The bureau promises “discreet services” for those who use its specialized library services, accessing an extensive collection of materials, including databases, on historical and current policy issues. The bureau also regularly conducts seminars and presentations by think tank scholars and academics.
Neville grew up in Berlin, Connecticut, and became interested in technology as a child, at the dawn of the desktop computer age. She received a Bachelor of Arts in philosophy from the University of North Carolina at Chapel Hill before picking up a Master of Public Administration at the University of Southern California (USC).
Neville was special project and broker’s assistant at Suretrade.com in Rhode Island for a year before signing up with AmeriCorps VISTA in 2000 and becoming founder/director of the Cyber Y Community Technology Center, at the YMCA of San Diego. She taught computer repair, digital literacy and civic engagement classes.
Neville left in 2002 to become program associate at Community Technology Centers’ Network. Two years later, she began work at her first government job, as a legislative aide to Democratic state Senator Sheila Kuehl. Neville worked on legislation and advised Kuehl on the state budget, information technology, telecommunications, transportation and corrections reform.
Neville moved to California’s Public Utilities Commission (PUC) in 2006 as a senior analyst, where she worked on advanced digital equity issues, including universal service and broadband. Two years later, she was hired as assistant secretary for Economic Development & Technology at the Business, Transportation and Housing Agency (now reconfigured and renamed).
Neville left government, and the country, in 2008 and moved to Switzerland, near Geneva, to work at the World Economic Forum for 11 months. Among her duties, she facilitated workshops for C-Suite IT executives (the company’s senior elites) at the Davos annual meeting and elsewhere.

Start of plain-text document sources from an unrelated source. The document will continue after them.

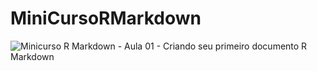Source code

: # MiniCursoRMarkdown


![Minicurso R Markdown - Aula 01 - Criando seu primeiro documento R Markdown](https://www.youtube.com/watch?v=oEfURbLH0dA&list=PL5tyjyaX9n4PFlUtJkuuMpl9wbzQ4uFKu&index=1)
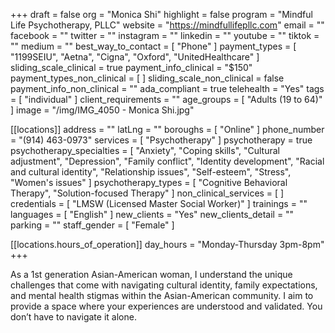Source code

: +++
draft = false
org = "Monica Shi"
highlight = false
program = "Mindful Life Psychotherapy, PLLC"
website = "https://mindfullifepllc.com"
email = ""
facebook = ""
twitter = ""
instagram = ""
linkedin = ""
youtube = ""
tiktok = ""
medium = ""
best_way_to_contact = [ "Phone" ]
payment_types = [ "1199SEIU", "Aetna", "Cigna", "Oxford", "UnitedHealthcare" ]
sliding_scale_clinical = true
payment_info_clinical = "$150"
payment_types_non_clinical = [ ]
sliding_scale_non_clinical = false
payment_info_non_clinical = ""
ada_compliant = true
telehealth = "Yes"
tags = [ "individual" ]
client_requirements = ""
age_groups = [ "Adults (19 to 64)" ]
image = "/img/IMG_4050 - Monica Shi.jpg"

[[locations]]
address = ""
latLng = ""
boroughs = [ "Online" ]
phone_number = "(914) 463-0973"
services = [ "Psychotherapy" ]
psychotherapy = true
psychotherapy_specialties = [
  "Anxiety",
  "Coping skills",
  "Cultural adjustment",
  "Depression",
  "Family conflict",
  "Identity development",
  "Racial and cultural identity",
  "Relationship issues",
  "Self-esteem",
  "Stress",
  "Women's issues"
]
psychotherapy_types = [ "Cognitive Behavioral Therapy", "Solution-focused Therapy" ]
non_clinical_services = [ ]
credentials = [ "LMSW (Licensed Master Social Worker)" ]
trainings = ""
languages = [ "English" ]
new_clients = "Yes"
new_clients_detail = ""
parking = ""
staff_gender = [ "Female" ]

  [[locations.hours_of_operation]]
  day_hours = "Monday-Thursday 3pm-8pm"
+++


As a 1st generation Asian-American woman, I understand the unique challenges that come with navigating cultural identity, family expectations, and mental health stigmas within the Asian-American community. I aim to provide a space where your experiences are understood and validated. You don’t have to navigate it alone. 
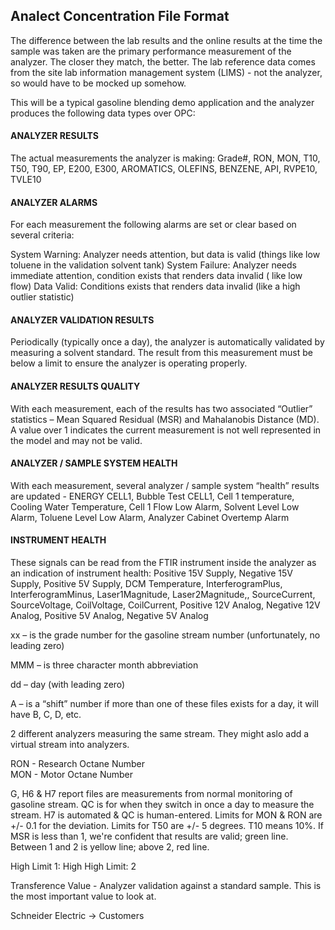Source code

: ## Analect Concentration File Format

The difference between the lab results and the online results at the time the sample was taken are the primary performance measurement of the analyzer.  The closer they match, the better.   The lab reference data comes from the site lab information management system (LIMS) - not the analyzer, so would have to be mocked up somehow.


 
This will be a typical gasoline blending demo application and the analyzer produces the following data types over OPC:

#### ANALYZER RESULTS
The actual measurements the analyzer is making:  Grade#, RON, MON, T10, T50, T90, EP, E200, E300, AROMATICS, OLEFINS, BENZENE, API, RVPE10, TVLE10

#### ANALYZER ALARMS
For each measurement the following alarms are set or clear based on several criteria:

System Warning:  Analyzer needs attention, but data is valid (things like low toluene in the validation solvent tank)
System Failure: Analyzer needs immediate attention, condition exists that renders data invalid ( like low flow)
Data Valid: Conditions exists that renders data invalid (like a high outlier statistic)

#### ANALYZER VALIDATION RESULTS
Periodically (typically once a day), the analyzer is automatically validated by measuring a solvent standard.  The result from this measurement must be below a limit to ensure the analyzer is operating properly.

#### ANALYZER RESULTS QUALITY
With each measurement, each of the results has two associated “Outlier” statistics – Mean Squared Residual (MSR) and Mahalanobis Distance (MD).  A value over 1 indicates the current measurement is not well represented in the model and may not be valid. 

#### ANALYZER / SAMPLE SYSTEM HEALTH
With each measurement, several analyzer / sample system “health” results are updated - ENERGY CELL1, Bubble Test CELL1, Cell 1 temperature, Cooling Water Temperature, Cell 1 Flow Low Alarm, Solvent Level Low Alarm, Toluene Level Low Alarm, Analyzer Cabinet Overtemp Alarm

#### INSTRUMENT HEALTH
These signals can be read from the FTIR instrument inside the analyzer as an indication of instrument health:  Positive 15V Supply, Negative 15V Supply, Positive 5V Supply, DCM Temperature, InterferogramPlus, InterferogramMinus, Laser1Magnitude, Laser2Magnitude,, SourceCurrent, SourceVoltage, CoilVoltage, CoilCurrent, Positive 12V Analog, Negative 12V Analog, Positive 5V Analog, Negative 5V Analog


xx – is the grade number for the gasoline stream number (unfortunately, no leading zero)

MMM – is three character month abbreviation

dd – day (with leading zero)

A – is a “shift” number if more than one of these files exists for a day, it will have B, C, D, etc. 

2 different analyzers measuring the same stream. They might aslo add a virtual stream into analyzers.

RON - Research Octane Number</br>
MON - Motor Octane Number

G, H6 & H7 report files are measurements from normal monitoring of gasoline stream. QC is for when they switch in once a day to measure the stream. H7 is automated & QC is human-entered. Limits for MON & RON are +/- 0.1 for the deviation. Limits for T50 are +/- 5 degrees. T10 means 10%. If MSR is less than 1, we're confident that results are valid; green line. Between 1 and 2 is yellow line; above 2, red line.

High Limit 1:
High High Limit: 2

Transference Value - Analyzer validation against a standard sample. This is the most important value to look at.

Schneider Electric -> Customers
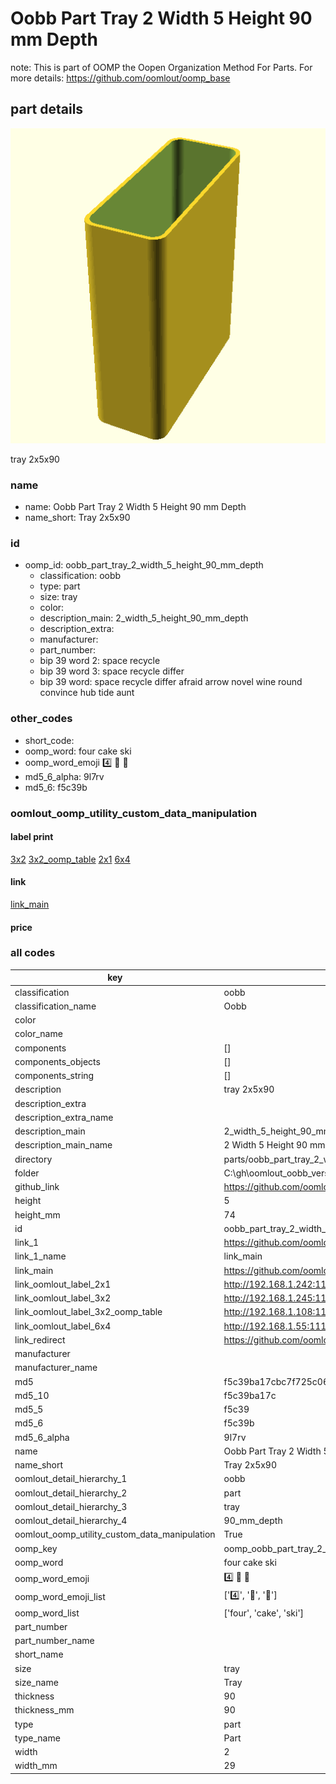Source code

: # Oobb Part Tray 2 Width 5 Height 90 mm Depth  

note: This is part of OOMP the Oopen Organization Method For Parts. For more details: https://github.com/oomlout/oomp_base

##  part details
  

[![](3dpr.png)](3dpr.png)

tray 2x5x90



### name
* name: Oobb Part Tray 2 Width 5 Height 90 mm Depth
* name_short: Tray 2x5x90 
### id
* oomp_id: oobb_part_tray_2_width_5_height_90_mm_depth
  * classification: oobb
  * type: part
  * size: tray
  * color: 
  * description_main: 2_width_5_height_90_mm_depth
  * description_extra: 
  * manufacturer: 
  * part_number: 
  * bip 39 word 2: space recycle
  * bip 39 word 3: space recycle differ
  * bip 39 word: space recycle differ afraid arrow novel wine round convince hub tide aunt

### other_codes
* short_code: 
* oomp_word: four cake ski
* oomp_word_emoji :four: :cake: :ski:
* md5_6_alpha: 9l7rv
* md5_6: f5c39b






### oomlout_oomp_utility_custom_data_manipulation
#### label print
[3x2](http://192.168.1.245:1112/?label=oomp%209l7rv)
[3x2_oomp_table](http://192.168.1.108:1112/?label=oomp%209l7rv)
[2x1](http://192.168.1.242:1112/?label=oomp%209l7rv)
[6x4](http://192.168.1.55:1112/?label=oomp%209l7rv)    

#### link

[link_main](https://github.com/oomlout/oomlout_oobb_version_4_generated_parts/tree/main/navigation_oomp/oobb/part/tray/2_width_5_height_90_mm_depth/part)                              

#### price







### all codes 
| key | value |  
| --- | --- |  
| classification | oobb |  
| classification_name | Oobb |  
| color |  |  
| color_name |  |  
| components | [] |  
| components_objects | [] |  
| components_string | [] |  
| description | tray 2x5x90 |  
| description_extra |  |  
| description_extra_name |  |  
| description_main | 2_width_5_height_90_mm_depth |  
| description_main_name | 2 Width 5 Height 90 mm Depth |  
| directory | parts/oobb_part_tray_2_width_5_height_90_mm_depth |  
| folder | C:\gh\oomlout_oobb_version_4_generated_parts\parts\oobb_part_tray_2_width_5_height_90_mm_depth |  
| github_link | https://github.com/oomlout/oomlout_oomp_part_src/tree/main/parts/oobb_part_tray_2_width_5_height_90_mm_depth |  
| height | 5 |  
| height_mm | 74 |  
| id | oobb_part_tray_2_width_5_height_90_mm_depth |  
| link_1 | https://github.com/oomlout/oomlout_oobb_version_4_generated_parts/tree/main/navigation_oomp/oobb/part/tray/2_width_5_height_90_mm_depth/part |  
| link_1_name | link_main |  
| link_main | https://github.com/oomlout/oomlout_oobb_version_4_generated_parts/tree/main/navigation_oomp/oobb/part/tray/2_width_5_height_90_mm_depth/part |  
| link_oomlout_label_2x1 | http://192.168.1.242:1112/?label=oomp%209l7rv |  
| link_oomlout_label_3x2 | http://192.168.1.245:1112/?label=oomp%209l7rv |  
| link_oomlout_label_3x2_oomp_table | http://192.168.1.108:1112/?label=oomp%209l7rv |  
| link_oomlout_label_6x4 | http://192.168.1.55:1112/?label=oomp%209l7rv |  
| link_redirect | https://github.com/oomlout/oomlout_oobb_version_4_generated_parts/tree/main/parts/oobb_tray_02_05_90 |  
| manufacturer |  |  
| manufacturer_name |  |  
| md5 | f5c39ba17cbc7f725c0650487bacfe82 |  
| md5_10 | f5c39ba17c |  
| md5_5 | f5c39 |  
| md5_6 | f5c39b |  
| md5_6_alpha | 9l7rv |  
| name | Oobb Part Tray 2 Width 5 Height 90 mm Depth |  
| name_short | Tray 2x5x90  |  
| oomlout_detail_hierarchy_1 | oobb |  
| oomlout_detail_hierarchy_2 | part |  
| oomlout_detail_hierarchy_3 | tray |  
| oomlout_detail_hierarchy_4 | 90_mm_depth |  
| oomlout_oomp_utility_custom_data_manipulation | True |  
| oomp_key | oomp_oobb_part_tray_2_width_5_height_90_mm_depth |  
| oomp_word | four cake ski |  
| oomp_word_emoji | :four: :cake: :ski: |  
| oomp_word_emoji_list | [':four:', ':cake:', ':ski:'] |  
| oomp_word_list | ['four', 'cake', 'ski'] |  
| part_number |  |  
| part_number_name |  |  
| short_name |  |  
| size | tray |  
| size_name | Tray |  
| thickness | 90 |  
| thickness_mm | 90 |  
| type | part |  
| type_name | Part |  
| width | 2 |  
| width_mm | 29 |  

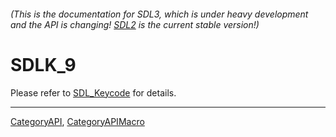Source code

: ###### (This is the documentation for SDL3, which is under heavy development and the API is changing! [SDL2](https://wiki.libsdl.org/SDL2/) is the current stable version!)
# SDLK_9

Please refer to [SDL_Keycode](SDL_Keycode) for details.

----
[CategoryAPI](CategoryAPI), [CategoryAPIMacro](CategoryAPIMacro)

She returned to government when her fellowship at the forum ended and took the broadband initiative director’s job at the Commerce Department. In 2011, the NTIA introduced the National Broadband Map, the first public searchable nationwide map of broadband access.
She was there for five years before returning to California. Neville officially takes over at the bureau June 10. The position does not require Senate confirmation and the compensation is $131,004.